Revisions in the introductions:

More detailed technical explanations and precise introductions are added in the Introduction in Page 3, especially to the key model GAN, visible fusion branch, infrared fusion branch and self-attention fusion model as follows:

Generative Adversarial Networks (GAN) is a popular generation model used in the image reconstruction. GAN contains a generator and a discriminator in order to generate the similar images with the reference images. The generator consists of several convolution layers with up-pooling operations to enlarge the size of the inputs. And the discriminator is a classification with convolution layers and down-pooling operations to discriminate the fake reconstructed images from the true reference images. GAN is introduced into the fusion work of infrared and visible images in recent years.

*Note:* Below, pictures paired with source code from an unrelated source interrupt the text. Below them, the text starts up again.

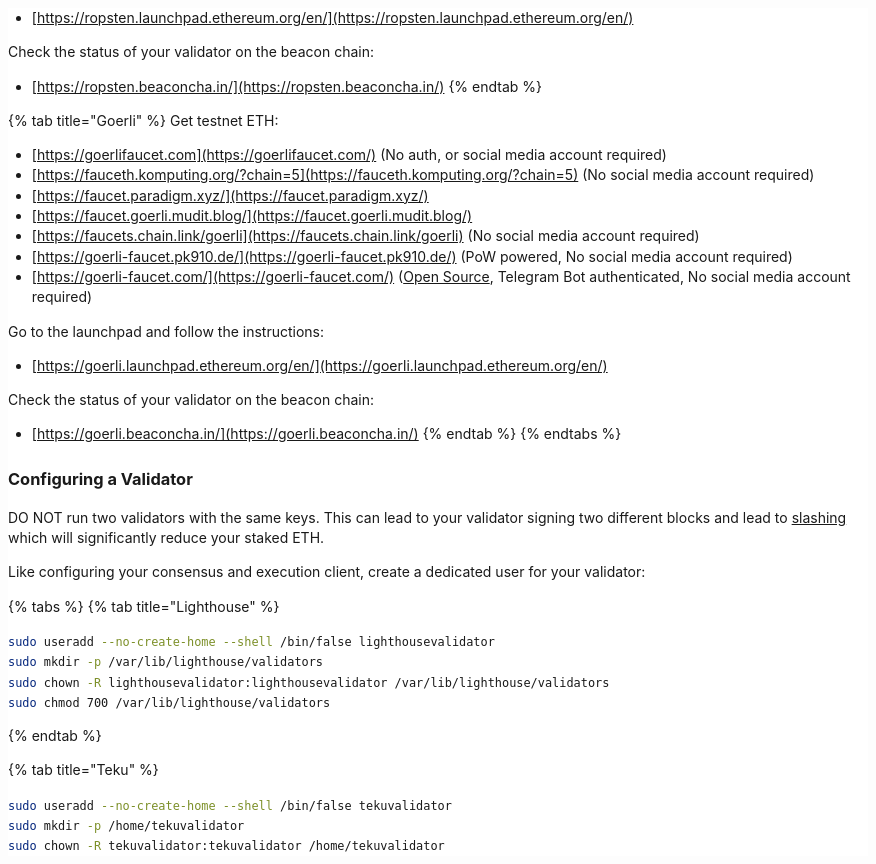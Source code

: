 * [https://ropsten.launchpad.ethereum.org/en/](https://ropsten.launchpad.ethereum.org/en/)

Check the status of your validator on the beacon chain:

* [https://ropsten.beaconcha.in/](https://ropsten.beaconcha.in/)
  {% endtab %}

{% tab title="Goerli" %}
Get testnet ETH:

* [https://goerlifaucet.com](https://goerlifaucet.com/) (No auth, or social media account required)
* [https://fauceth.komputing.org/?chain=5](https://fauceth.komputing.org/?chain=5) (No social media account required)
* [https://faucet.paradigm.xyz/](https://faucet.paradigm.xyz/)
* [https://faucet.goerli.mudit.blog/](https://faucet.goerli.mudit.blog/)
* [https://faucets.chain.link/goerli](https://faucets.chain.link/goerli) (No social media account required)
* [https://goerli-faucet.pk910.de/](https://goerli-faucet.pk910.de/) (PoW powered, No social media account required)
* [https://goerli-faucet.com/](https://goerli-faucet.com/) ([Open Source](https://github.com/ayanamitech/ethereum-faucet),
  Telegram Bot authenticated, No social media account required)

Go to the launchpad and follow the instructions:

* [https://goerli.launchpad.ethereum.org/en/](https://goerli.launchpad.ethereum.org/en/)

Check the status of your validator on the beacon chain:

* [https://goerli.beaconcha.in/](https://goerli.beaconcha.in/)
  {% endtab %}
  {% endtabs %}

### Configuring a Validator

DO NOT run two validators with the same keys. This can lead to your validator signing two different blocks and lead
to [slashing](https://consensys.net/knowledge-base/ethereum-2/glossary/) which will significantly reduce your staked
ETH.

Like configuring your consensus and execution client, create a dedicated user for your validator:

{% tabs %}
{% tab title="Lighthouse" %}

```bash
sudo useradd --no-create-home --shell /bin/false lighthousevalidator
sudo mkdir -p /var/lib/lighthouse/validators
sudo chown -R lighthousevalidator:lighthousevalidator /var/lib/lighthouse/validators
sudo chmod 700 /var/lib/lighthouse/validators
```

{% endtab %}

{% tab title="Teku" %}

```bash
sudo useradd --no-create-home --shell /bin/false tekuvalidator
sudo mkdir -p /home/tekuvalidator
sudo chown -R tekuvalidator:tekuvalidator /home/tekuvalidator
```
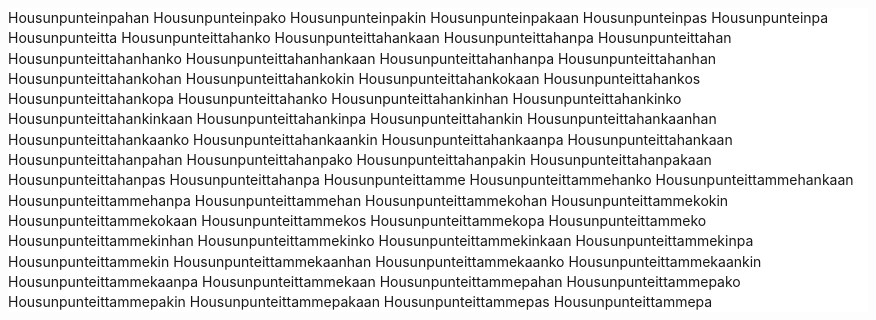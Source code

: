Housunpunteinpahan
Housunpunteinpako
Housunpunteinpakin
Housunpunteinpakaan
Housunpunteinpas
Housunpunteinpa
Housunpunteitta
Housunpunteittahanko
Housunpunteittahankaan
Housunpunteittahanpa
Housunpunteittahan
Housunpunteittahanhanko
Housunpunteittahanhankaan
Housunpunteittahanhanpa
Housunpunteittahanhan
Housunpunteittahankohan
Housunpunteittahankokin
Housunpunteittahankokaan
Housunpunteittahankos
Housunpunteittahankopa
Housunpunteittahanko
Housunpunteittahankinhan
Housunpunteittahankinko
Housunpunteittahankinkaan
Housunpunteittahankinpa
Housunpunteittahankin
Housunpunteittahankaanhan
Housunpunteittahankaanko
Housunpunteittahankaankin
Housunpunteittahankaanpa
Housunpunteittahankaan
Housunpunteittahanpahan
Housunpunteittahanpako
Housunpunteittahanpakin
Housunpunteittahanpakaan
Housunpunteittahanpas
Housunpunteittahanpa
Housunpunteittamme
Housunpunteittammehanko
Housunpunteittammehankaan
Housunpunteittammehanpa
Housunpunteittammehan
Housunpunteittammekohan
Housunpunteittammekokin
Housunpunteittammekokaan
Housunpunteittammekos
Housunpunteittammekopa
Housunpunteittammeko
Housunpunteittammekinhan
Housunpunteittammekinko
Housunpunteittammekinkaan
Housunpunteittammekinpa
Housunpunteittammekin
Housunpunteittammekaanhan
Housunpunteittammekaanko
Housunpunteittammekaankin
Housunpunteittammekaanpa
Housunpunteittammekaan
Housunpunteittammepahan
Housunpunteittammepako
Housunpunteittammepakin
Housunpunteittammepakaan
Housunpunteittammepas
Housunpunteittammepa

In this paper, to improve the vehicle detection performance in nighttime, we propose a fusion model (GF-detection) of visible and infrared image fusion with GAN for the vehicle detection task. A detection task driven fusion model with GAN are designed. GF-detection contains a visible branch, an infrared branch, a self-attention fusion model and detection model. Each branch contains a generator, a discriminator and a detection backbone utilized to extract the detection features.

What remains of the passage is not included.